§ EXERCISE
Using the data below, work out how many lines contain the word "datascience", then state that number without comment.

§ RECORDED INFORMATION
▼▼▼

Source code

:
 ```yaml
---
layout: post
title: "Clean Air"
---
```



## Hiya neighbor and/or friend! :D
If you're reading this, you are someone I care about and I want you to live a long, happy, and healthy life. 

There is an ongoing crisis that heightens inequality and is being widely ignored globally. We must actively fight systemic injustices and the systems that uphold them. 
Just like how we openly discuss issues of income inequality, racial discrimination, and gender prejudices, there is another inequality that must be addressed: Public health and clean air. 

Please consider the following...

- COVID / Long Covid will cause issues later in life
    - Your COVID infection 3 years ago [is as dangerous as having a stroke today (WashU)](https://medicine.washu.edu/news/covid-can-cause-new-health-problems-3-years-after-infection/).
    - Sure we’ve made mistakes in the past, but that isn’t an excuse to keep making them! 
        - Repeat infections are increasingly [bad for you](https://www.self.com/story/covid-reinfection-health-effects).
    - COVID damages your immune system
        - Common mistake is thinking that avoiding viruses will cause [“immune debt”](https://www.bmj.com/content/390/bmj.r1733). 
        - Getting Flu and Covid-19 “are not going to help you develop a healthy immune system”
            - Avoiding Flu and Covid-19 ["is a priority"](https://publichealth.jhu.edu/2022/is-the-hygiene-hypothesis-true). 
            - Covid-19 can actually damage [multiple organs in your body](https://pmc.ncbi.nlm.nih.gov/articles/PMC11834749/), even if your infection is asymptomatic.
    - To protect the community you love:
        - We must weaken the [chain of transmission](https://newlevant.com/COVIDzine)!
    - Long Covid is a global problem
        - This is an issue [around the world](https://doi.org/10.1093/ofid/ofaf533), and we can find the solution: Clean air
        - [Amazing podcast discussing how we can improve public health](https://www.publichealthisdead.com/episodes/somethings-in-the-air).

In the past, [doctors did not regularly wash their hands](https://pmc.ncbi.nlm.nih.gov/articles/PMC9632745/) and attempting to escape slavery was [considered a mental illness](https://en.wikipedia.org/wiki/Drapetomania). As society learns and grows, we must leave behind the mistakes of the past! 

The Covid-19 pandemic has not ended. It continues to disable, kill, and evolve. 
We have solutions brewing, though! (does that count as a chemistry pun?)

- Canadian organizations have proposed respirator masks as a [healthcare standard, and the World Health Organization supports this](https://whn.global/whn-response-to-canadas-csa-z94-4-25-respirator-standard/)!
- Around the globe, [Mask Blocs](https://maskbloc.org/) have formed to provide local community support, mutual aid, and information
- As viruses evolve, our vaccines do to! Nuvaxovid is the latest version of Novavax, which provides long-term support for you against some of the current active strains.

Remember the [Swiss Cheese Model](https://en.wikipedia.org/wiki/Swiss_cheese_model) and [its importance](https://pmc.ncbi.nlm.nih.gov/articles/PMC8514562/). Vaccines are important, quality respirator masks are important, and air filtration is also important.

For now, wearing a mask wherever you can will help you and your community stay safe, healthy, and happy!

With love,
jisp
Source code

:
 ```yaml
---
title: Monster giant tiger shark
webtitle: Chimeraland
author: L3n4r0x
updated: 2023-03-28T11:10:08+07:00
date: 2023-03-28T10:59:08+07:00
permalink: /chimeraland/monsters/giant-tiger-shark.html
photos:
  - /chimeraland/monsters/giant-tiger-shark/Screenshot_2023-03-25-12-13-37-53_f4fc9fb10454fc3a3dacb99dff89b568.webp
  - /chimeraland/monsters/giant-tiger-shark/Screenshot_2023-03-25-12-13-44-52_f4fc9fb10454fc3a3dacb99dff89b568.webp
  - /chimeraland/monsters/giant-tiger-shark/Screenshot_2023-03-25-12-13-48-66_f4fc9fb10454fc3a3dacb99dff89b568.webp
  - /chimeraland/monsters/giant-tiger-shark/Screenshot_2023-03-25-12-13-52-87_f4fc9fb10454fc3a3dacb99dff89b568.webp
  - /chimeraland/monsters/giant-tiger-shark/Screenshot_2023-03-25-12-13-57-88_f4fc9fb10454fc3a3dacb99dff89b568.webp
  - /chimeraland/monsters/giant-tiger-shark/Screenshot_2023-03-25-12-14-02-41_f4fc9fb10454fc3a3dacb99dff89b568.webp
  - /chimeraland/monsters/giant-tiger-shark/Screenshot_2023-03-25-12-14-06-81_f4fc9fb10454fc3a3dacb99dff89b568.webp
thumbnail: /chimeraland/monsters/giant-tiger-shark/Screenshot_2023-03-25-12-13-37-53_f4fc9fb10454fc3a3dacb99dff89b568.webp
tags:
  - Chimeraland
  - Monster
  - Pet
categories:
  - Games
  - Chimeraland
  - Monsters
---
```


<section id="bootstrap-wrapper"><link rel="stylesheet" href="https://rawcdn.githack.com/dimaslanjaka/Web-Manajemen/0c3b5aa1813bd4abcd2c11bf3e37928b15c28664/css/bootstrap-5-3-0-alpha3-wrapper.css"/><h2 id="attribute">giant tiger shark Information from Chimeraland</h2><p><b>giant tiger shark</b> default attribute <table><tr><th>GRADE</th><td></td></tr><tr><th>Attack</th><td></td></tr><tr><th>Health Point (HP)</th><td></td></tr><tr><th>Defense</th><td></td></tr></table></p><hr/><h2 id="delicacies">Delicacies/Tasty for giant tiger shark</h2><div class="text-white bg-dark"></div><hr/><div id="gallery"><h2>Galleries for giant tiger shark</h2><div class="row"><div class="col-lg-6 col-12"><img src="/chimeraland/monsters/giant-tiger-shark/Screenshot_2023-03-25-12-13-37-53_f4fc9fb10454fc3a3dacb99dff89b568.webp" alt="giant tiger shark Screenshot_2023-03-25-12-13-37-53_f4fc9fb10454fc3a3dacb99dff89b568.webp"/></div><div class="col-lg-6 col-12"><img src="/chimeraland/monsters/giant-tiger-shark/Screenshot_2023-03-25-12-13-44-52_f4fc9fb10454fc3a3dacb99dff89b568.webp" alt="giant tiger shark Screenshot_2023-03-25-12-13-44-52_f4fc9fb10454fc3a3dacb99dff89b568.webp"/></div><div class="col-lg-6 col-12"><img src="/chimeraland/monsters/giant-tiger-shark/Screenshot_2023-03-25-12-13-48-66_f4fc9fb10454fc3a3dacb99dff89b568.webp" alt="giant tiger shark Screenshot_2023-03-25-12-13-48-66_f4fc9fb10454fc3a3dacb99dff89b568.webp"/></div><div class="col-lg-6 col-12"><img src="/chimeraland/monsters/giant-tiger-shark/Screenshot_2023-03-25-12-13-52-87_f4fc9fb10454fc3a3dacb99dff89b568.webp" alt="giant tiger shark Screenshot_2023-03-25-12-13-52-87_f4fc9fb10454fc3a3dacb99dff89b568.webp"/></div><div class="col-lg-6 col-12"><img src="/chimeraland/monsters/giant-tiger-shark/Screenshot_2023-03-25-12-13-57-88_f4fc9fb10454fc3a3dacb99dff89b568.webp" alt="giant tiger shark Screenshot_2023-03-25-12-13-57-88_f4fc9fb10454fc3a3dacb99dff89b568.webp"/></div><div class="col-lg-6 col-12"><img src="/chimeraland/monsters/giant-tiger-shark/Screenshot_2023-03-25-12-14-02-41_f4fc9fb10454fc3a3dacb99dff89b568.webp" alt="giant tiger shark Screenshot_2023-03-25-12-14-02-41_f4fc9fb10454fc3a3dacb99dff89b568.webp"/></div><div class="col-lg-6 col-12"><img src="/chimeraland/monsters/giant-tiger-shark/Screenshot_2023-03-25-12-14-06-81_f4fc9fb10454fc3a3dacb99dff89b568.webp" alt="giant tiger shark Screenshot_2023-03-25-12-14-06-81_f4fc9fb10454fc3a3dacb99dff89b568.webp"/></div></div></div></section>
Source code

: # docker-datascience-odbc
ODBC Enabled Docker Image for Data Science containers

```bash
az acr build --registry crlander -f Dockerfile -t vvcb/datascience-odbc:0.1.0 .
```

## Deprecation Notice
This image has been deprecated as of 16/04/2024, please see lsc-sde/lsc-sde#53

▲▲▲

§ SOLUTION TO THIS TASK
2